Hint. You may write $$\begin{align} \int_{-\infty}^{\infty}\frac{x^2e^{-x}}{(1+e^{-x})^2}dx &=\int_{-\infty}^{0}\frac{x^2e^{-x}}{(1+e^{-x})^2}dx +\int_{0}^{\infty}\frac{x^2e^{-x}}{(1+e^{-x})^2}dx\\\\ &=\int_{0}^{\infty}\frac{x^2e^{x}}{(1+e^{x})^2}dx +\int_{0}^{\infty}\frac{x^2e^{-x}}{(1+e^{-x})^2}dx\\\\ &=\int_{0}^{\infty}\frac{x^2e^{x}}{e^{2x}(1+e^{-x})^2}dx +\int_{0}^{\infty}\frac{x^2e^{-x}}{(1+e^{-x})^2}dx\\\\ &=2\int_{0}^{\infty}\frac{x^2e^{-x}}{(1+e^{-x})^2}dx\\\\ &=2\int_{0}^{\infty}x^2\sum_{n=1}^\infty n(-1)^{n-1}e^{-nx} dx\\\\ &=2\sum_{n=1}^\infty n(-1)^{n-1}\int_{0}^{\infty}x^2e^{-nx} dx\\\\ &=2\sum_{n=1}^\infty n(-1)^{n-1}\frac2{n^3}\\\\ &=4\sum_{n=1}^\infty (-1)^{n-1}\frac1{n^2}\\\\ &=\frac{\pi^2}3 \end{align} $$ where the interchange between sum and integral is easy to justify and where we have used some standard evaluations.

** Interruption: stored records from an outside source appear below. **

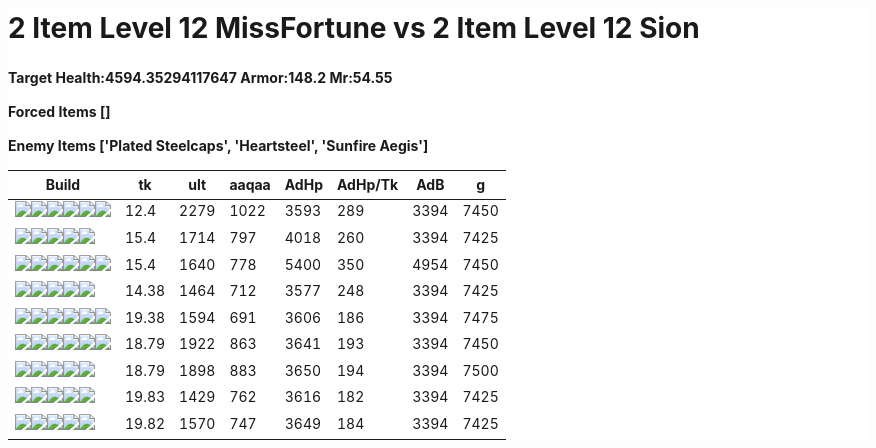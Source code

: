 











# 2 Item Level 12 MissFortune vs 2 Item Level 12 Sion

**Target Health:4594.35294117647 Armor:148.2 Mr:54.55**


**Forced Items []**


**Enemy Items ['Plated Steelcaps', 'Heartsteel', 'Sunfire Aegis']**




Build | tk | ult | aaqaa | AdHp | AdHp/Tk | AdB | g
-|-|-|-|-|-|-|-
![](/item/6672.png)![](/item/3036.png)![](/item/1001.png)![](/item/1055.png)![](/item/1036.png)![](/item/1036.png)|12.4|2279|1022|3593|289|3394|7450
![](/item/6672.png)![](/item/3156.png)![](/item/1001.png)![](/item/1055.png)![](/item/1037.png)|15.4|1714|797|4018|260|3394|7425
![](/item/6672.png)![](/item/6673.png)![](/item/1001.png)![](/item/1055.png)![](/item/1036.png)![](/item/1036.png)|15.4|1640|778|5400|350|4954|7450
![](/item/6672.png)![](/item/3046.png)![](/item/1001.png)![](/item/1055.png)![](/item/1037.png)|14.38|1464|712|3577|248|3394|7425
![](/item/3115.png)![](/item/3179.png)![](/item/1001.png)![](/item/1055.png)![](/item/1037.png)![](/item/1036.png)|19.38|1594|691|3606|186|3394|7475
![](/item/3095.png)![](/item/6676.png)![](/item/1001.png)![](/item/1055.png)![](/item/1036.png)![](/item/1036.png)|18.79|1922|863|3641|193|3394|7450
![](/item/3095.png)![](/item/3031.png)![](/item/1001.png)![](/item/1055.png)![](/item/1036.png)|18.79|1898|883|3650|194|3394|7500
![](/item/3095.png)![](/item/3085.png)![](/item/1001.png)![](/item/1055.png)![](/item/1037.png)|19.83|1429|762|3616|182|3394|7425
![](/item/3095.png)![](/item/3046.png)![](/item/1001.png)![](/item/1055.png)![](/item/1037.png)|19.82|1570|747|3649|184|3394|7425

I might as well add my answer as well

$$V=\int_{-\infty}^{\infty}\frac{x^2e^{-x}}{(1+e^{-x})^2}dx= \int_{0}^{1}\Bigg(\ln\bigg(\frac{p}{1-p}\bigg)\Bigg)^2dp=\frac{\pi^2}{3}$$

To prove the last identity split the logarithm into three parts

$$ \Bigg(\ln\bigg(\frac{p}{1-p}\bigg)\Bigg)^2 = \log^2(p) - 2 \log p \log (1-p) + \log^2(1-p) $$ Because of symmetry the first and last integrals are equal, and are easilly calculated by parts

$$ \begin{align*} \int_0^1 \log^2p + \log^2(1-p)\,\mathrm{d}p & =2\int_0^1 \log^2p \,\mathrm{d}p \\ & =\bigg[ p \log^2p\bigg]_0^1 - 2 \int_0^1 p\frac{2 \log p}{p}\,\mathrm{d}p = -4 \int_0^1 \log p \,\mathrm{d}p = 4 \end{align*} $$ So the only remaining problem is the middle integral. However this canbe calculated using the series expansion of $\log(1-p)$ since $p \in (0,1)$. \begin{align*} \int_0^1 \log p \log(1-p)\,\mathrm{d}p & = \int_0^1 \log p \left( \sum_{n=1}^\infty \frac{p^n}{n} \right) \,\mathrm{d}p \\ & = \sum_{n=1}^\infty \frac{1}{n} \int_0^1 p^n \cdot \log p \,\mathrm{d}p \\ & = \sum_{n=1}^\infty \frac{1}{n} \left\{ \left[ \frac{p^{n+1}\log p}{p+1} \right]_0^1 - \int_0^1 \frac{p^n}{n+1} \,\mathrm{d}p \right\} \\ & = \sum_{n=1}^\infty \frac{1}{n} \cdot \frac{1}{(n+1)^2} \\ & = \left( \sum_{n=1}^\infty \frac{1}{n} - \frac{1}{n+1} \right) - \left( -\frac{1}{(0+1)^2} + \sum_{n=0}^\infty \frac{1}{(n+1)^2} \right) \\ & = 1 + 1 - \sum_{n=1}^\infty \frac{1}{n^2} = 2 - \frac{\pi^2}{6} \end{align*} Where the last sum is well know.